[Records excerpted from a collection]
▬▬▬
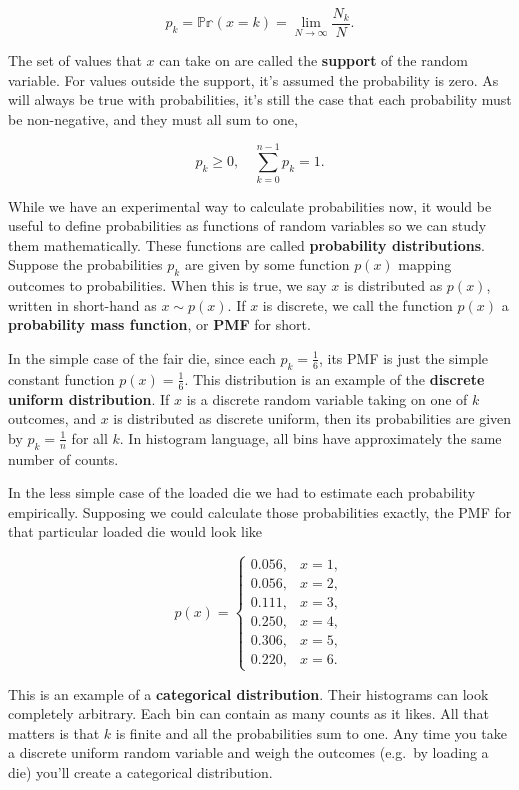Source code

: \documentclass[
  letterpaper,
  DIV=11,
  numbers=noendperiod]{scrreprt}
\begin{document}
\[p_k = \mathbb{Pr}(x=k) = \lim_{N \rightarrow \infty} \frac{N_k}{N}.\]

The set of values that \(x\) can take on are called the \textbf{support}
of the random variable. For values outside the support, it's assumed the
probability is zero. As will always be true with probabilities, it's
still the case that each probability must be non-negative, and they must
all sum to one,

\[p_k \geq 0, \quad \sum_{k=0}^{n-1} p_k = 1.\]

While we have an experimental way to calculate probabilities now, it
would be useful to define probabilities as functions of random variables
so we can study them mathematically. These functions are called
\textbf{probability distributions}. Suppose the probabilities \(p_k\)
are given by some function \(p(x)\) mapping outcomes to probabilities.
When this is true, we say \(x\) is distributed as \(p(x)\), written in
short-hand as \(x \sim p(x)\). If \(x\) is discrete, we call the
function \(p(x)\) a \textbf{probability mass function}, or \textbf{PMF}
for short.

In the simple case of the fair die, since each \(p_k = \frac{1}{6}\),
its PMF is just the simple constant function \(p(x) = \frac{1}{6}\).
This distribution is an example of the \textbf{discrete uniform
distribution}. If \(x\) is a discrete random variable taking on one of
\(k\) outcomes, and \(x\) is distributed as discrete uniform, then its
probabilities are given by \(p_k = \frac{1}{n}\) for all \(k\). In
histogram language, all bins have approximately the same number of
counts.

In the less simple case of the loaded die we had to estimate each
probability empirically. Supposing we could calculate those
probabilities exactly, the PMF for that particular loaded die would look
like

\[
p(x) = 
\begin{cases}
0.056, & x = 1, \\
0.056, & x = 2, \\
0.111, & x = 3, \\
0.250, & x = 4, \\
0.306, & x = 5, \\
0.220, & x = 6.
\end{cases}
\]

This is an example of a \textbf{categorical distribution}. Their
histograms can look completely arbitrary. Each bin can contain as many
counts as it likes. All that matters is that \(k\) is finite and all the
probabilities sum to one. Any time you take a discrete uniform random
variable and weigh the outcomes (e.g.~by loading a die) you'll create a
categorical distribution.
\end{document}
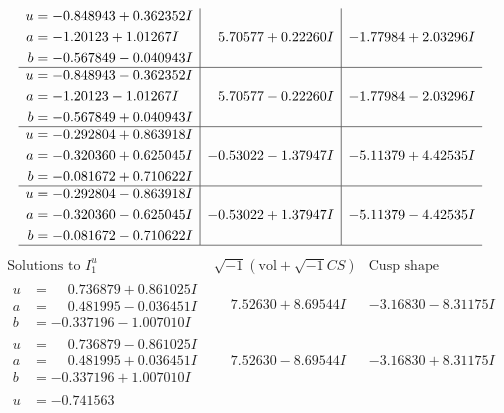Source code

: \documentclass[1p]{elsarticle_modified}
\theoremstyle{definition}
\newcommand{\I}{\sqrt{-1}}
\begin{document}
$$\begin{array}{c|c|c}
\begin{aligned}
u &= -0.848943 + 0.362352 I \\
a &= -1.20123 + 1.01267 I \\
b &= -0.567849 - 0.040943 I\end{aligned}
 & \phantom{-}5.70577 + 0.22260 I & -1.77984 + 2.03296 I \\ \hline\begin{aligned}
u &= -0.848943 - 0.362352 I \\
a &= -1.20123 - 1.01267 I \\
b &= -0.567849 + 0.040943 I\end{aligned}
 & \phantom{-}5.70577 - 0.22260 I & -1.77984 - 2.03296 I \\ \hline\begin{aligned}
u &= -0.292804 + 0.863918 I \\
a &= -0.320360 + 0.625045 I \\
b &= -0.081672 + 0.710622 I\end{aligned}
 & -0.53022 - 1.37947 I & -5.11379 + 4.42535 I \\ \hline\begin{aligned}
u &= -0.292804 - 0.863918 I \\
a &= -0.320360 - 0.625045 I \\
b &= -0.081672 - 0.710622 I\end{aligned}
 & -0.53022 + 1.37947 I & -5.11379 - 4.42535 I\\
 \hline 
 \end{array}$$\newpage$$\begin{array}{c|c|c}  
\text{Solutions to }I^u_{1}& \I (\text{vol} + \sqrt{-1}CS) & \text{Cusp shape}\\
 \hline 
\begin{aligned}
u &= \phantom{-}0.736879 + 0.861025 I \\
a &= \phantom{-}0.481995 - 0.036451 I \\
b &= -0.337196 - 1.007010 I\end{aligned}
 & \phantom{-}7.52630 + 8.69544 I & -3.16830 - 8.31175 I \\ \hline\begin{aligned}
u &= \phantom{-}0.736879 - 0.861025 I \\
a &= \phantom{-}0.481995 + 0.036451 I \\
b &= -0.337196 + 1.007010 I\end{aligned}
 & \phantom{-}7.52630 - 8.69544 I & -3.16830 + 8.31175 I \\ \hline\begin{aligned}
u &= -0.741563\phantom{ +0.000000I} \\

\end{aligned}
\end{array}$$
\end{document}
▬▬▬
- Directions:
Every record is to be restated word for word, with the pictures left out.

- Reply to the exercise:
Source code

: \documentclass[
  letterpaper,
  DIV=11,
  numbers=noendperiod]{scrreprt}
\begin{document}
\[p_k = \mathbb{Pr}(x=k) = \lim_{N \rightarrow \infty} \frac{N_k}{N}.\]

The set of values that \(x\) can take on are called the \textbf{support}
of the random variable. For values outside the support, it's assumed the
probability is zero. As will always be true with probabilities, it's
still the case that each probability must be non-negative, and they must
all sum to one,

\[p_k \geq 0, \quad \sum_{k=0}^{n-1} p_k = 1.\]

While we have an experimental way to calculate probabilities now, it
would be useful to define probabilities as functions of random variables
so we can study them mathematically. These functions are called
\textbf{probability distributions}. Suppose the probabilities \(p_k\)
are given by some function \(p(x)\) mapping outcomes to probabilities.
When this is true, we say \(x\) is distributed as \(p(x)\), written in
short-hand as \(x \sim p(x)\). If \(x\) is discrete, we call the
function \(p(x)\) a \textbf{probability mass function}, or \textbf{PMF}
for short.

In the simple case of the fair die, since each \(p_k = \frac{1}{6}\),
its PMF is just the simple constant function \(p(x) = \frac{1}{6}\).
This distribution is an example of the \textbf{discrete uniform
distribution}. If \(x\) is a discrete random variable taking on one of
\(k\) outcomes, and \(x\) is distributed as discrete uniform, then its
probabilities are given by \(p_k = \frac{1}{n}\) for all \(k\). In
histogram language, all bins have approximately the same number of
counts.

In the less simple case of the loaded die we had to estimate each
probability empirically. Supposing we could calculate those
probabilities exactly, the PMF for that particular loaded die would look
like

\[
p(x) = 
\begin{cases}
0.056, & x = 1, \\
0.056, & x = 2, \\
0.111, & x = 3, \\
0.250, & x = 4, \\
0.306, & x = 5, \\
0.220, & x = 6.
\end{cases}
\]

This is an example of a \textbf{categorical distribution}. Their
histograms can look completely arbitrary. Each bin can contain as many
counts as it likes. All that matters is that \(k\) is finite and all the
probabilities sum to one. Any time you take a discrete uniform random
variable and weigh the outcomes (e.g.~by loading a die) you'll create a
categorical distribution.
\end{document}
Source code

: \documentclass[1p]{elsarticle_modified}
\theoremstyle{definition}
\newcommand{\I}{\sqrt{-1}}
\begin{document}
$$\begin{array}{c|c|c}
\begin{aligned}
u &= -0.848943 + 0.362352 I \\
a &= -1.20123 + 1.01267 I \\
b &= -0.567849 - 0.040943 I\end{aligned}
 & \phantom{-}5.70577 + 0.22260 I & -1.77984 + 2.03296 I \\ \hline\begin{aligned}
u &= -0.848943 - 0.362352 I \\
a &= -1.20123 - 1.01267 I \\
b &= -0.567849 + 0.040943 I\end{aligned}
 & \phantom{-}5.70577 - 0.22260 I & -1.77984 - 2.03296 I \\ \hline\begin{aligned}
u &= -0.292804 + 0.863918 I \\
a &= -0.320360 + 0.625045 I \\
b &= -0.081672 + 0.710622 I\end{aligned}
 & -0.53022 - 1.37947 I & -5.11379 + 4.42535 I \\ \hline\begin{aligned}
u &= -0.292804 - 0.863918 I \\
a &= -0.320360 - 0.625045 I \\
b &= -0.081672 - 0.710622 I\end{aligned}
 & -0.53022 + 1.37947 I & -5.11379 - 4.42535 I\\
 \hline 
 \end{array}$$\newpage$$\begin{array}{c|c|c}  
\text{Solutions to }I^u_{1}& \I (\text{vol} + \sqrt{-1}CS) & \text{Cusp shape}\\
 \hline 
\begin{aligned}
u &= \phantom{-}0.736879 + 0.861025 I \\
a &= \phantom{-}0.481995 - 0.036451 I \\
b &= -0.337196 - 1.007010 I\end{aligned}
 & \phantom{-}7.52630 + 8.69544 I & -3.16830 - 8.31175 I \\ \hline\begin{aligned}
u &= \phantom{-}0.736879 - 0.861025 I \\
a &= \phantom{-}0.481995 + 0.036451 I \\
b &= -0.337196 + 1.007010 I\end{aligned}
 & \phantom{-}7.52630 - 8.69544 I & -3.16830 + 8.31175 I \\ \hline\begin{aligned}
u &= -0.741563\phantom{ +0.000000I} \\

\end{aligned}
\end{array}$$
\end{document}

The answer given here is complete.